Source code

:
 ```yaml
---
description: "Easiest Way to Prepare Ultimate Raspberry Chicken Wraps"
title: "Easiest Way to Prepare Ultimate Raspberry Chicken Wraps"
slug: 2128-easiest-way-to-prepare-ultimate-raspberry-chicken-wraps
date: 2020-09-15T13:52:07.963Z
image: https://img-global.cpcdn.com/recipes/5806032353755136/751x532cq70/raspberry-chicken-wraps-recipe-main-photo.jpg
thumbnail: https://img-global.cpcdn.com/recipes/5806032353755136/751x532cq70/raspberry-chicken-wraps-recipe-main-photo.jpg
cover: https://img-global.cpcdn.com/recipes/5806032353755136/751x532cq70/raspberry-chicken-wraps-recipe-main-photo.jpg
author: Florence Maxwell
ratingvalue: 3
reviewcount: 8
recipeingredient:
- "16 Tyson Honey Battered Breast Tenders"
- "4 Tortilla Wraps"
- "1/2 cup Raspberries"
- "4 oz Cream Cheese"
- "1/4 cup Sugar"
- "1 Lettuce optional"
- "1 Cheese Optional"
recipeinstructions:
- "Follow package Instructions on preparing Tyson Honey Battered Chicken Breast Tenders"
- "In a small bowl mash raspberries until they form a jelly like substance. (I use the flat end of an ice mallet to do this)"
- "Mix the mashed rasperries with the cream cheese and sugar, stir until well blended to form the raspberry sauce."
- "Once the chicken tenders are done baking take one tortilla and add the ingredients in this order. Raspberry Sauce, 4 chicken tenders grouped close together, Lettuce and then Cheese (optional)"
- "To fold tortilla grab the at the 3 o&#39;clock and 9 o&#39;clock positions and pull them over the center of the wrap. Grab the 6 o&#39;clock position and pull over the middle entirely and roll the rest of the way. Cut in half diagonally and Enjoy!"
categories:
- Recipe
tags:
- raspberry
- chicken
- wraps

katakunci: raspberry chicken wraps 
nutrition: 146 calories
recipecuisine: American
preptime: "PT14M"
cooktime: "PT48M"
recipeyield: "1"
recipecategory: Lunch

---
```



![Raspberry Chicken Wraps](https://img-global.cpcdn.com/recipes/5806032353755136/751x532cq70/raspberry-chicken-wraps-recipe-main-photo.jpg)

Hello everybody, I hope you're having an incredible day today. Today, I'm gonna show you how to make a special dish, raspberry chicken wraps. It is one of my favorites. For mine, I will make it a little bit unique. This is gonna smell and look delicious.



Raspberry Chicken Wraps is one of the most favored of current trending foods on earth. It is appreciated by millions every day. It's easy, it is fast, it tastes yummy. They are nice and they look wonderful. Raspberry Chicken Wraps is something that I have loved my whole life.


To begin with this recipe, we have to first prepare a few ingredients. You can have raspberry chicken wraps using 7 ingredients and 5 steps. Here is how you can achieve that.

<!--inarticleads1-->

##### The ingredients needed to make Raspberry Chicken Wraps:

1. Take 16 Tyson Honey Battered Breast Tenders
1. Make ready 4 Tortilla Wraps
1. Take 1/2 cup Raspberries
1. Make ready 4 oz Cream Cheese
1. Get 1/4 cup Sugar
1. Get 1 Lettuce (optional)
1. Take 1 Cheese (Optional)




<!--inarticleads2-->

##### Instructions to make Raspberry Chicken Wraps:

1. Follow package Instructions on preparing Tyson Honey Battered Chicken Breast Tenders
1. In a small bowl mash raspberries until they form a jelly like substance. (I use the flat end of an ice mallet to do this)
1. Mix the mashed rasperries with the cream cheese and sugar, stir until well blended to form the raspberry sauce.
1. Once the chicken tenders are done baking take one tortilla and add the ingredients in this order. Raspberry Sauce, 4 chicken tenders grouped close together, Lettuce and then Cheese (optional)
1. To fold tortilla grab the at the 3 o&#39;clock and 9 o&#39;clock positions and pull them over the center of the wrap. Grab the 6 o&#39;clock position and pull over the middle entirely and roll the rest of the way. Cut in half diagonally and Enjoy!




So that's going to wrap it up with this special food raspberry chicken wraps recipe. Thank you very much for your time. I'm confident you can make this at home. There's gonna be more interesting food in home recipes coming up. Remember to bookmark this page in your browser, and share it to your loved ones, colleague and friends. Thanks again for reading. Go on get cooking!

==

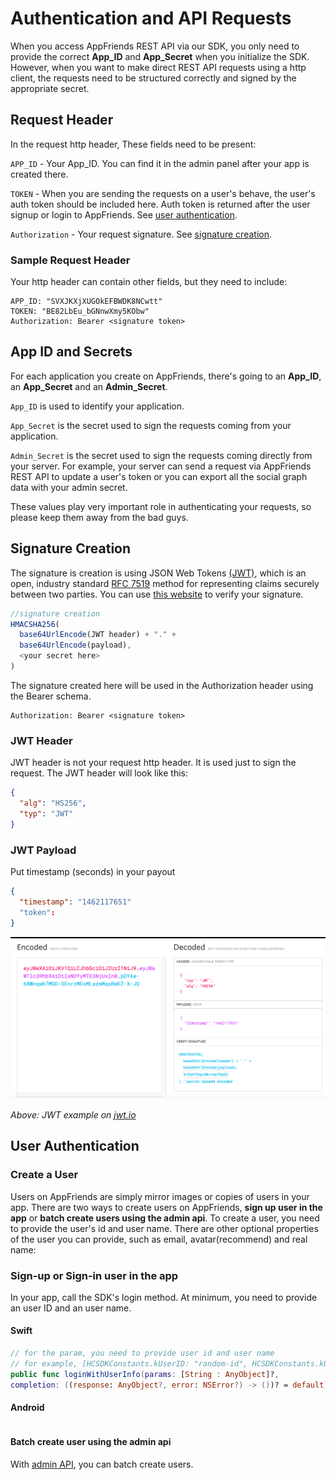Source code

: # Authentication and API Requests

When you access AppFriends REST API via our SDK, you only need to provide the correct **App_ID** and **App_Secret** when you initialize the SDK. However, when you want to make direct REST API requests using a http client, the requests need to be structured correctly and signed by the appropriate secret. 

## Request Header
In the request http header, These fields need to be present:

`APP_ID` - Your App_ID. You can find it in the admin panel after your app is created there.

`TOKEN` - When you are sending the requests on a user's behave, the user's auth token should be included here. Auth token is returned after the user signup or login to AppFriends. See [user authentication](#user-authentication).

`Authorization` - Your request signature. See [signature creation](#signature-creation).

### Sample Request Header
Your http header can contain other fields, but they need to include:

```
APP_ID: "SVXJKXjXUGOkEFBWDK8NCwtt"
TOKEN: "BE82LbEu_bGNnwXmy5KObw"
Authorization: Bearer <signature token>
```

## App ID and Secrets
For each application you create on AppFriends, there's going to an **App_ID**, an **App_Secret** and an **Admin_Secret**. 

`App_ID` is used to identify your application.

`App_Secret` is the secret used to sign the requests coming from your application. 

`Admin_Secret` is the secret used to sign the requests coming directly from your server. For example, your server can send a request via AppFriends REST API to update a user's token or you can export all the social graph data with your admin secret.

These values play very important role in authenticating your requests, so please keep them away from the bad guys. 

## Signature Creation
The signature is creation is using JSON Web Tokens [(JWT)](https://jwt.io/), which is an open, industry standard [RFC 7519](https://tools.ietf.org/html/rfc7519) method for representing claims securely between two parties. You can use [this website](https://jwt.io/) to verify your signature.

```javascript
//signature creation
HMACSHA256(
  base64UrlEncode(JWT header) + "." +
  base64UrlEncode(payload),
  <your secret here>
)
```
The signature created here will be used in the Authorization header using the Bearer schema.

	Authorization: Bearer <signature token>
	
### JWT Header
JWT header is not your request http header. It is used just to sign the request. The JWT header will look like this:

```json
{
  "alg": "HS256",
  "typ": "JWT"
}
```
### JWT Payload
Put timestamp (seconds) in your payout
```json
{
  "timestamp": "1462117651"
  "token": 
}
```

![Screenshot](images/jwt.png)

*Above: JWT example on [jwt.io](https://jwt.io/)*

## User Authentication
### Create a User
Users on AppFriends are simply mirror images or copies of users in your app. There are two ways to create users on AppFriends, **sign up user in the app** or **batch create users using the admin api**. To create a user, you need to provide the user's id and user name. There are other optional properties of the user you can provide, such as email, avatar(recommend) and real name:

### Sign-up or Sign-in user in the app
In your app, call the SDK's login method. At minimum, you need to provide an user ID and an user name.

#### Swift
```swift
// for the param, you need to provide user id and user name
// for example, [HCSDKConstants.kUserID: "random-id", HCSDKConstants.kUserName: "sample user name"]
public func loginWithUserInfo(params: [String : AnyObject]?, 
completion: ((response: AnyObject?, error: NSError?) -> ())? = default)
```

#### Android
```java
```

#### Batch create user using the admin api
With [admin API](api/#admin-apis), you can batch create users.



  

■ About this exercise: Only lines containing the string "mallet" belong in the answer; find them in the data above and copy them.

■ Written solution:
- "In a small bowl mash raspberries until they form a jelly like substance. (I use the flat end of an ice mallet to do this)"
1. In a small bowl mash raspberries until they form a jelly like substance. (I use the flat end of an ice mallet to do this)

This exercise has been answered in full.